- **WHAT THIS TASK INVOLVES**:
Leave the pictures aside. Retype exactly the lines from the top of the data below through the one holding "for all $j$.".

- **RECORDED INFORMATION**:
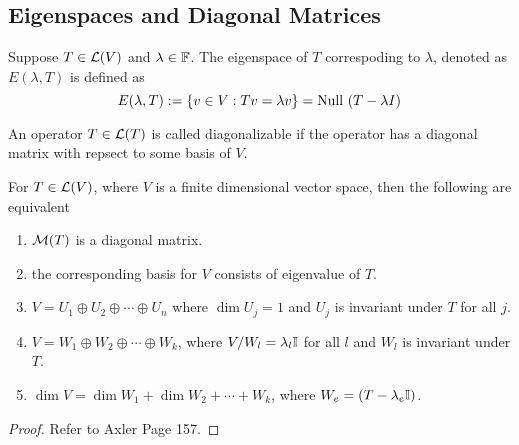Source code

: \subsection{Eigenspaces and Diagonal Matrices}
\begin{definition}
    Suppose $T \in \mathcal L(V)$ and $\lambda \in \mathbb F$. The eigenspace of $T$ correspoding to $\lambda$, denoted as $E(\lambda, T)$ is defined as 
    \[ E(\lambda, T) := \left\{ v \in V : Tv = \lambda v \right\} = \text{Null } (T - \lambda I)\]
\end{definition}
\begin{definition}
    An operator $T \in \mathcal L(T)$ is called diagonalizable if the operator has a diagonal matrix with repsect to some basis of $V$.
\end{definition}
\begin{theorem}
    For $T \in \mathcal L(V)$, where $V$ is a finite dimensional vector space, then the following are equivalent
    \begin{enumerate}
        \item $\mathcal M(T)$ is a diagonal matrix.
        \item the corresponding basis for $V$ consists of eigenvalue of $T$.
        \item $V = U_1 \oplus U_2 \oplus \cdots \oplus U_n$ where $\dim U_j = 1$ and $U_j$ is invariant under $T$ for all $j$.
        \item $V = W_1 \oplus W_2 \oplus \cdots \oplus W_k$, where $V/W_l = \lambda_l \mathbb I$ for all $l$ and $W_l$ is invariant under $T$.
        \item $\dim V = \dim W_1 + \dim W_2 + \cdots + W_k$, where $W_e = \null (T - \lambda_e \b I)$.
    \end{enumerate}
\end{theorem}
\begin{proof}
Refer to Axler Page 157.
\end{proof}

- **TASK RESULT**:
Source code

: \subsection{Eigenspaces and Diagonal Matrices}
\begin{definition}
    Suppose $T \in \mathcal L(V)$ and $\lambda \in \mathbb F$. The eigenspace of $T$ correspoding to $\lambda$, denoted as $E(\lambda, T)$ is defined as 
    \[ E(\lambda, T) := \left\{ v \in V : Tv = \lambda v \right\} = \text{Null } (T - \lambda I)\]
\end{definition}
\begin{definition}
    An operator $T \in \mathcal L(T)$ is called diagonalizable if the operator has a diagonal matrix with repsect to some basis of $V$.
\end{definition}
\begin{theorem}
    For $T \in \mathcal L(V)$, where $V$ is a finite dimensional vector space, then the following are equivalent
    \begin{enumerate}
        \item $\mathcal M(T)$ is a diagonal matrix.
        \item the corresponding basis for $V$ consists of eigenvalue of $T$.
        \item $V = U_1 \oplus U_2 \oplus \cdots \oplus U_n$ where $\dim U_j = 1$ and $U_j$ is invariant under $T$ for all $j$.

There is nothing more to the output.